In wat appellante heeft aangevoerd wordt evenmin aanleiding gezien om te oordelen dat de weigering om terug te komen van het besluit van 17 juni 1997 evident onredelijk is en te oordelen dat het dagloon moet worden herzien. Appellante heeft pas in 2021 verzocht om een in 1997 vastgesteld dagloon te herzien. Volgens vaste rechtspraak van de Raad [2] blijft de omstandigheid dat door tijdsverloop de situatie niet meer verantwoord is vast te stellen voor risico van de degene die de late aanvraag of een laat verzoek doet. Het is aan appellante om gegevens in te brengen op grond waarvan kan worden vastgesteld dat het destijds vastgestelde dagloon onjuist is. Op grond van de gewijzigde arbeidsovereenkomst van 7 december 1992 en de loonstrook over juli 1996 kan niet worden geconcludeerd dat het oorspronkelijke besluit van 17 juni 1997 onjuist is. De gewijzigde arbeidsovereenkomst dateert van ongeveer drieënhalf jaar voordat appellante is uitgevallen, dus onzeker is of deze arbeidsovereenkomst op dat moment nog gold. Dit geldt te meer nu de werkgever in april 1997 op verzoek van Gak Nederland bv een ander bruto maandloon heeft opgegeven dan vermeld in de arbeidsovereenkomst van 7 december 1992. Uit de enkele loonstrook van juli 1996 kan evenmin worden afgeleid dat het dagloon onjuist is vastgesteld, omdat deze loonstrook dateert van na de referteperiode en appellante geen andere loonstroken heeft ingediend.

Conclusie en gevolgen

5. Het hoger beroep slaagt dus niet. De aangevallen uitspraak wordt bevestigd. Dit betekent dat het Uwv terecht niet is teruggekomen van het besluit van 17 juni 1997.
6. Appellante krijgt daarom geen vergoeding voor zijn proceskosten. Zij krijgt ook het betaalde griffierecht niet terug.

BESLISSING

De Centrale Raad van Beroep bevestigt de aangevallen uitspraak.
Deze uitspraak is gedaan door M.E. Fortuin, in tegenwoordigheid van O.N. Haafkes als griffier.

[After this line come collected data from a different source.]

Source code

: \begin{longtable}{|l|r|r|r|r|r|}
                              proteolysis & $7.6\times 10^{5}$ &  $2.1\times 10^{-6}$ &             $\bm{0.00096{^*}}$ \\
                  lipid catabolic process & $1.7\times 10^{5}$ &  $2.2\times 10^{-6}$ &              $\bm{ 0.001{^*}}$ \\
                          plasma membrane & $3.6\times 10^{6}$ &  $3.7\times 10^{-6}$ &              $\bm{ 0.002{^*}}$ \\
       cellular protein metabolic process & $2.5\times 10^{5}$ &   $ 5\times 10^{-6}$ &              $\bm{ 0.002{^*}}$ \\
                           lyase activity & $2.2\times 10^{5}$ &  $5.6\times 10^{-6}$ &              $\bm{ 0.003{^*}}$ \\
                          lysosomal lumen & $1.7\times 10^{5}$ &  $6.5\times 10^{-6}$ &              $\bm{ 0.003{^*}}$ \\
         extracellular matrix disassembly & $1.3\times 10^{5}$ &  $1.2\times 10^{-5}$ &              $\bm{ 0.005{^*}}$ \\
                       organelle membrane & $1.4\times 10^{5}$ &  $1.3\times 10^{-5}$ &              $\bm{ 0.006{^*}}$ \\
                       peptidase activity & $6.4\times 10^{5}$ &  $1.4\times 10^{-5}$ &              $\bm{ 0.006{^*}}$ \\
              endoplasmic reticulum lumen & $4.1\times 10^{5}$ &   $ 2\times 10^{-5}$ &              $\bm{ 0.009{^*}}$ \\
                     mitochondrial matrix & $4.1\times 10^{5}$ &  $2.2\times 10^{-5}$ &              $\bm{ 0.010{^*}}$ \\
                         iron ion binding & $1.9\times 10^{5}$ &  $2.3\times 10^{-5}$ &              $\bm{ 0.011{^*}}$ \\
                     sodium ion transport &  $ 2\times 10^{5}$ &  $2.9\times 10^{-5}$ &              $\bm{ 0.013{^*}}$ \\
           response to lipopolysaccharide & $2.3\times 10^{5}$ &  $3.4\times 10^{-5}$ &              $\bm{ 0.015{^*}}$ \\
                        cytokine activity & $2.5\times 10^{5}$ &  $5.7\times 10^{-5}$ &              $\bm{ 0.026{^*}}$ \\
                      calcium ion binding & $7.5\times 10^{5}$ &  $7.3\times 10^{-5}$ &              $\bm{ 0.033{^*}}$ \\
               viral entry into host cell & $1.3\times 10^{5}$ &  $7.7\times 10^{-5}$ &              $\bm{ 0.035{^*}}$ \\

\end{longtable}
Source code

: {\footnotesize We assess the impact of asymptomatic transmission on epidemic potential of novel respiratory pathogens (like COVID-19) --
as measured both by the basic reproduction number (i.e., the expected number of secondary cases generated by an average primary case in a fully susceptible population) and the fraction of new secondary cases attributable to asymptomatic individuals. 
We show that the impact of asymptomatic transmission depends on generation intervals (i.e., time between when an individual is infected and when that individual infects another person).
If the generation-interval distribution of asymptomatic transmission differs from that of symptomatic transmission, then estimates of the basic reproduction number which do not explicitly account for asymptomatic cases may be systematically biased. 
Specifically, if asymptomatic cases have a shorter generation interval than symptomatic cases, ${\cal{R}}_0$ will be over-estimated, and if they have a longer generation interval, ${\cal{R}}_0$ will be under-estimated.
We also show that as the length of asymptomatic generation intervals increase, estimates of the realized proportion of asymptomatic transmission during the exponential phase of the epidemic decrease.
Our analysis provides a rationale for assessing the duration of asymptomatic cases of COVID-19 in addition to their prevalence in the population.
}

De beslissing is uitgesproken in het openbaar op 22 februari 2024.
(getekend) M.E. Fortuin
(getekend) O.N. Haafkes

Bijlage

Artikel 4:6 van de Awb
1. Indien na een geheel of gedeeltelijk afwijzende beschikking een nieuwe aanvraag wordt gedaan, is de aanvrager gehouden nieuw gebleken feiten of veranderde omstandigheden te vermelden.
2. Wanneer geen nieuw gebleken feiten of veranderde omstandigheden worden vermeld, kan het bestuursorgaan zonder toepassing te geven aan artikel 4:5 de aanvraag afwijzen onder verwijzing naar zijn eerdere afwijzende beschikking.

Voetnoten

1.Zie de uitspraken van de Raad van 20 december 2016, ECLI:NL:CRVB:2016:4872 en 27 december 2016,
2.Zie de uitspraak van de Raad van 25 maart 2015, ECLI:CRVB:2015:918.